◆ DATA:

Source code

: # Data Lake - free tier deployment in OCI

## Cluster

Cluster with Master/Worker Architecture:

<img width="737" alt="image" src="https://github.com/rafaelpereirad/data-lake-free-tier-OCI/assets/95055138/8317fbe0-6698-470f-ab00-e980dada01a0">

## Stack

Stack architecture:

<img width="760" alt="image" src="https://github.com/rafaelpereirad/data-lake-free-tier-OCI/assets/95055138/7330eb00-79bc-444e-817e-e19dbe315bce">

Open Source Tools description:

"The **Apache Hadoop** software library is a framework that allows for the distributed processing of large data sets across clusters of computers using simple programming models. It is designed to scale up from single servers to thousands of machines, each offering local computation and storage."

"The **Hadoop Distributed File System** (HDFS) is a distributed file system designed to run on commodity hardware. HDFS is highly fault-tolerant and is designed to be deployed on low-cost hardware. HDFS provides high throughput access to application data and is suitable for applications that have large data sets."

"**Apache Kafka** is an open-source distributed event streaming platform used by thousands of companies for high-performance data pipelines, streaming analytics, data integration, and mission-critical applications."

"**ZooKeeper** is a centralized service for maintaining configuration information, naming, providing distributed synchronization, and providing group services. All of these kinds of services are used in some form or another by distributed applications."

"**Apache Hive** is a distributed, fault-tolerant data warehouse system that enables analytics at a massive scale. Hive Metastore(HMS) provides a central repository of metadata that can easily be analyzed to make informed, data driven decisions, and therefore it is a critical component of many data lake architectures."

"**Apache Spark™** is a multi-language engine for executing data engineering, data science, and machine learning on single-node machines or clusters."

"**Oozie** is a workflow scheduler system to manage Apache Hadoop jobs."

◆ YOUR GOAL:
Would you please write the entries out again in full, exactly as given?

◆ WRITTEN RESPONSE:
Source code

: # Data Lake - free tier deployment in OCI

## Cluster

Cluster with Master/Worker Architecture:

<img width="737" alt="image" src="https://github.com/rafaelpereirad/data-lake-free-tier-OCI/assets/95055138/8317fbe0-6698-470f-ab00-e980dada01a0">

## Stack

Stack architecture:

<img width="760" alt="image" src="https://github.com/rafaelpereirad/data-lake-free-tier-OCI/assets/95055138/7330eb00-79bc-444e-817e-e19dbe315bce">

Open Source Tools description:

"The **Apache Hadoop** software library is a framework that allows for the distributed processing of large data sets across clusters of computers using simple programming models. It is designed to scale up from single servers to thousands of machines, each offering local computation and storage."

"The **Hadoop Distributed File System** (HDFS) is a distributed file system designed to run on commodity hardware. HDFS is highly fault-tolerant and is designed to be deployed on low-cost hardware. HDFS provides high throughput access to application data and is suitable for applications that have large data sets."

"**Apache Kafka** is an open-source distributed event streaming platform used by thousands of companies for high-performance data pipelines, streaming analytics, data integration, and mission-critical applications."

"**ZooKeeper** is a centralized service for maintaining configuration information, naming, providing distributed synchronization, and providing group services. All of these kinds of services are used in some form or another by distributed applications."

"**Apache Hive** is a distributed, fault-tolerant data warehouse system that enables analytics at a massive scale. Hive Metastore(HMS) provides a central repository of metadata that can easily be analyzed to make informed, data driven decisions, and therefore it is a critical component of many data lake architectures."

"**Apache Spark™** is a multi-language engine for executing data engineering, data science, and machine learning on single-node machines or clusters."

"**Oozie** is a workflow scheduler system to manage Apache Hadoop jobs."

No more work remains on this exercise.